D9 Refer to the drawing at the end of this article. An analysis of the triangle having sides 5,7,8 will show that the angles have the following cosines, as described in (D4):
cos(C) = 1/2 sin(C) = (1/2)*√3
cos(B) = 1/7 sin(B) = (4/7)*√3
cos(A) = 11/14 sin(A) = (5/14)*√3
By laying out the isosceles triangle 7,7,2 with apex at A, the angle A is partitioned into two angles, U and V where:
cos(U) = 47/49 sin(U) = (8/49)*√3
cos(V) = 13/14 sin(V) = (3/14)*√3
Note that these are all Class 3 angles.
This can be checked by solving for cos(U+V) and finding that it equals 11/14.
It is also true that if an angle is partitioned into a smaller angle of the same Class, then the remaining angle is also the same Class. But this will not be proved here.

T10 For any acute angle ‘C’ having a rational cosine, triangles with rational sides can be generated using two integer variables, M and N, where M and N have no common factors.
Here are the formulas for finding sides c, b, and a:
c = M² + N² +2MNcos(C)
b = 2M(Mcos(C) + N)
a = M² - N²
a’= (2Mcos(C) + N)² - M²
Using length “a” results in an obtuse angle B; Use a’ for acute angle B.
(See the drawing which shows the relation between the two lengths for 'a'.)

P10 The equations can be checked by substitution into the Law of Cosines:
c² = a² + b² - 2*a*b*cos(C).

D10 Notice that these equations also work when cos(C) = 0 (right angle). Also notice that, except for cos(C)=0, the solutions come in pairs, where only the length of 'a' differs between an obtuse and acute angle B.
If you use the value of cos(C)=.5, the formula gives the sides of scalene triangles that have angle C = 60 degrees.
See the end of this article for a diagram and for the derivation of these equations.

T11 There are an infinite but countable number of Classes.

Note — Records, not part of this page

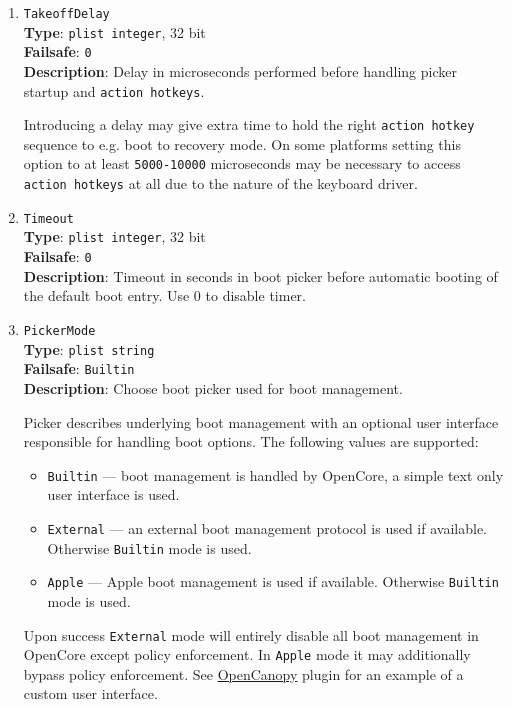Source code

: \documentclass[]{article}
\providecommand{\tightlist}{%
  \setlength{\itemsep}{0pt}\setlength{\parskip}{0pt}}
\begin{document}
\begin{enumerate}
\item
  \texttt{TakeoffDelay}\\
  \textbf{Type}: \texttt{plist\ integer}, 32 bit\\
  \textbf{Failsafe}: \texttt{0}\\
  \textbf{Description}: Delay in microseconds performed before handling
  picker startup and \texttt{action hotkeys}.

  Introducing a delay may give extra time to hold the right \texttt{action hotkey}
  sequence to e.g. boot to recovery mode. On some platforms setting this option to
  at least \texttt{5000-10000} microseconds may be necessary to access
  \texttt{action hotkeys} at all due to the nature of the keyboard driver.

\item
  \texttt{Timeout}\\
  \textbf{Type}: \texttt{plist\ integer}, 32 bit\\
  \textbf{Failsafe}: \texttt{0}\\
  \textbf{Description}: Timeout in seconds in boot picker before
  automatic booting of the default boot entry. Use 0 to disable timer.

\item
  \texttt{PickerMode}\\
  \textbf{Type}: \texttt{plist\ string}\\
  \textbf{Failsafe}: \texttt{Builtin}\\
  \textbf{Description}: Choose boot picker used for boot management.

  Picker describes underlying boot management with an optional user interface
  responsible for handling boot options. The following values are supported:

  \begin{itemize}
  \tightlist
  \item \texttt{Builtin} --- boot management is handled by OpenCore, a simple
  text only user interface is used.
  \item \texttt{External} --- an external boot management protocol is used
  if available. Otherwise \texttt{Builtin} mode is used.
  \item \texttt{Apple} --- Apple boot management is used if available.
  Otherwise \texttt{Builtin} mode is used.
  \end{itemize}

  Upon success \texttt{External} mode will entirely disable all boot management
  in OpenCore except policy enforcement. In \texttt{Apple} mode it may additionally
  bypass policy enforcement. See \hyperref[ueficanopy]{OpenCanopy} plugin
  for an example of a custom user interface.


\end{enumerate}
\end{document}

P11 For an arbitrary positive integer r, we show that there are rational cosines of Class 'r'.
By definition, a Class-r angle has √r as a factor in the sine. Consider angle 'A' whose cosine is rational. Since the cosine is less than or equal to 1 and both numerator and denominator are integers, we will define the denominator of the cosine as u + v where u and v are both integers > 0. Similarly, make the numerator = u - v.

Define:
cos(A) = (u-v) / (u+v) sin(A) = (n/(u+v))√r
so
cos²(A) = (u-v) ²/ (u+v)² sin²(A) = (n²r)/ (u+v)²
Using cos²(A) = 1 - sin²(A) we can determine that n²r = 4uv.
This shows that for every value of r, there is a u and v, and therefore a rational cosine!

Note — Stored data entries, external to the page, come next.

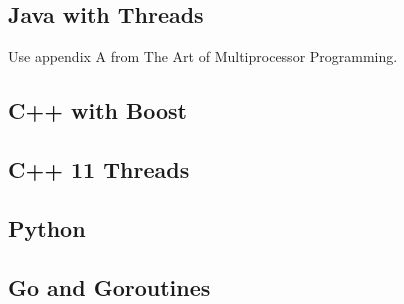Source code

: \documentclass[11pt]{article} %
\begin{document}


\subsection{Java with Threads}
Use appendix A from The Art of Multiprocessor Programming.
\subsection{C++ with Boost}
\subsection{C++ 11 Threads}
\subsection{Python}
\subsection{Go and Goroutines}


\end{document}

D11 For uniqueness, r should be restricted to numbers that contain no repeated factors. Here are some examples of solutions to the above equation:

r,u,v,n cos(A)
1,4,1,4 3/5
1,9,1,6 4/5
2,2,1,2 1/3
2,8,1,4 7/9
3,3,1,2 1/2
3,4,3,4 1/7
5,5,1,2 2/3
5,5,4,4 1/9
6,3,2,2 1/5
6,6,1,2 5/7
7,7,1,2 3/4

T12 Every Class contains an infinite but countable number of angles with rational cosines.

P12 To prove this, we need a more clever description of the numerator and denominator of the rational cosine.
Let: cos(C) = (M²r - N²)/(M²r + N²).
By using positive values for M,N,r and limiting M>N, we can generate any rational number for the cosine. A little math will show that this results in the value for the sine that we need:
sin(C) = (2MN√r)/(M²r + N²).
So by assigning a fixed value to 'r', all the ratios for cosines of Class r angles can be generated through the choice of integers M and N. There are an infinite but countable number of values for M and N and therefore there's an infinite number of angles in each Class!

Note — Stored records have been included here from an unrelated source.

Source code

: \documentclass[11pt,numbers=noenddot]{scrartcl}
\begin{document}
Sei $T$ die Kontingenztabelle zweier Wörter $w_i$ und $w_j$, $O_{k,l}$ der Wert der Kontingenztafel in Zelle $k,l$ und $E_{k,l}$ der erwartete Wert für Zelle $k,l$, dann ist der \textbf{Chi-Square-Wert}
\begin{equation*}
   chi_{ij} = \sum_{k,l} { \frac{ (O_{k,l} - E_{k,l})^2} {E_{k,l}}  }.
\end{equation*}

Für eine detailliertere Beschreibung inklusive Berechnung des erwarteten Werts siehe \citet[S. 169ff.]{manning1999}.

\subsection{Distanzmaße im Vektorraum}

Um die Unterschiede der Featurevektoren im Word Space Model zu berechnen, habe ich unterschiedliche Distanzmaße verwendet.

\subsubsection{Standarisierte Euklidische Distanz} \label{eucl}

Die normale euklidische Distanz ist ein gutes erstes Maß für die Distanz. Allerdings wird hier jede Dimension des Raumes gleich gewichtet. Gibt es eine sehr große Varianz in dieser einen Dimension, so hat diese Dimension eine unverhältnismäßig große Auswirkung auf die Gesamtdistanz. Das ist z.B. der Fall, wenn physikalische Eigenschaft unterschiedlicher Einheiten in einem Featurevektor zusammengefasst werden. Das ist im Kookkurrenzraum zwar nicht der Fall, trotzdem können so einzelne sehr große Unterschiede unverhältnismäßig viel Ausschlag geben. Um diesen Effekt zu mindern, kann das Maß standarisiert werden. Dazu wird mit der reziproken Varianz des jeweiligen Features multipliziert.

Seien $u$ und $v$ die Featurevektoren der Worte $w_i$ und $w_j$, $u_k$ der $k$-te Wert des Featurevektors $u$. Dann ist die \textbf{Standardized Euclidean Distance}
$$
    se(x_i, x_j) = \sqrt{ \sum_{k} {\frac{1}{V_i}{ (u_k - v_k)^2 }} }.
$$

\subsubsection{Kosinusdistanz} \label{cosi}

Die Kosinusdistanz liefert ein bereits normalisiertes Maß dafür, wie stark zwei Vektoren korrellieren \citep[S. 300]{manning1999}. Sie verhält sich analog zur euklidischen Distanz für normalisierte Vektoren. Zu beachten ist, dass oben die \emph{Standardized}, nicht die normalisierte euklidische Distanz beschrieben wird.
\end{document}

T13 For any acute angle that has a rational cosine, there are an infinite but countable number of triangles that contain that angle and which have rational sides and distinct ratios of side lengths.

P13 Use the formulas from (T10), and a rational value for cos( C ) = n/d. Compute the ratio c/b:
c/b = N/(2M) + (1/2)*(dM + nN)/(dN + nM)
This ratio can take on an unlimited range of values as determined by the integers M, N n, and d. The only limitation is 0<n<d.

Summary
**** Angles that have rational cosines
*** A particular Class of rational-cosine angles
** A particular angle in the Class
* A particular triangle having the angle

We've shown that each of the subsets above contains a countable infinity of members!
Notice that we haven't discussed the measures of the angles (in degrees or radians) of those angles that have rational cosines. That is a matter for a separate article.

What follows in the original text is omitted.